Material for this exercise:
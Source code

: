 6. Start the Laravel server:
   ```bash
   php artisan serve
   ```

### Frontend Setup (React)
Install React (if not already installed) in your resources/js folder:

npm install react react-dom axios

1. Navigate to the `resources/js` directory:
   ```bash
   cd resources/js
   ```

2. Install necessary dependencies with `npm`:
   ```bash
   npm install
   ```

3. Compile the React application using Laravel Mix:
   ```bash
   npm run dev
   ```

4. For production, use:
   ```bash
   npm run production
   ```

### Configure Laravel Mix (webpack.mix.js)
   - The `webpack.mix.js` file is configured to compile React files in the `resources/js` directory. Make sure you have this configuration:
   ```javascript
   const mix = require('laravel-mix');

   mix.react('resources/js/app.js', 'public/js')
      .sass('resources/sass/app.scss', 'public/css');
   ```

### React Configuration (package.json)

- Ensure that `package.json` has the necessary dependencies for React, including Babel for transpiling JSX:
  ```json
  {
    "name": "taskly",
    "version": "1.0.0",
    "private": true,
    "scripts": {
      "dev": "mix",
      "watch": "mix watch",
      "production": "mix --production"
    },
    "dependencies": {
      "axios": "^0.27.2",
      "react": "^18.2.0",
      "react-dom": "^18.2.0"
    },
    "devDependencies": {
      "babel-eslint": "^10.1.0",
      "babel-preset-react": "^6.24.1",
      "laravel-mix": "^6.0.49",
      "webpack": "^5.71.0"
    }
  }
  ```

Your objective:
Your job is to transcribe the listing exactly, line for line.

Answer to this problem:
Source code

: 6. Start the Laravel server:
   ```bash
   php artisan serve
   ```

### Frontend Setup (React)
Install React (if not already installed) in your resources/js folder:

npm install react react-dom axios

1. Navigate to the `resources/js` directory:
   ```bash
   cd resources/js
   ```

2. Install necessary dependencies with `npm`:
   ```bash
   npm install
   ```

3. Compile the React application using Laravel Mix:
   ```bash
   npm run dev
   ```

4. For production, use:
   ```bash
   npm run production
   ```

### Configure Laravel Mix (webpack.mix.js)
   - The `webpack.mix.js` file is configured to compile React files in the `resources/js` directory. Make sure you have this configuration:
   ```javascript
   const mix = require('laravel-mix');

   mix.react('resources/js/app.js', 'public/js')
      .sass('resources/sass/app.scss', 'public/css');
   ```

### React Configuration (package.json)

- Ensure that `package.json` has the necessary dependencies for React, including Babel for transpiling JSX:
  ```json
  {
    "name": "taskly",
    "version": "1.0.0",
    "private": true,
    "scripts": {
      "dev": "mix",
      "watch": "mix watch",
      "production": "mix --production"
    },
    "dependencies": {
      "axios": "^0.27.2",
      "react": "^18.2.0",
      "react-dom": "^18.2.0"
    },
    "devDependencies": {
      "babel-eslint": "^10.1.0",
      "babel-preset-react": "^6.24.1",
      "laravel-mix": "^6.0.49",
      "webpack": "^5.71.0"
    }
  }
  ```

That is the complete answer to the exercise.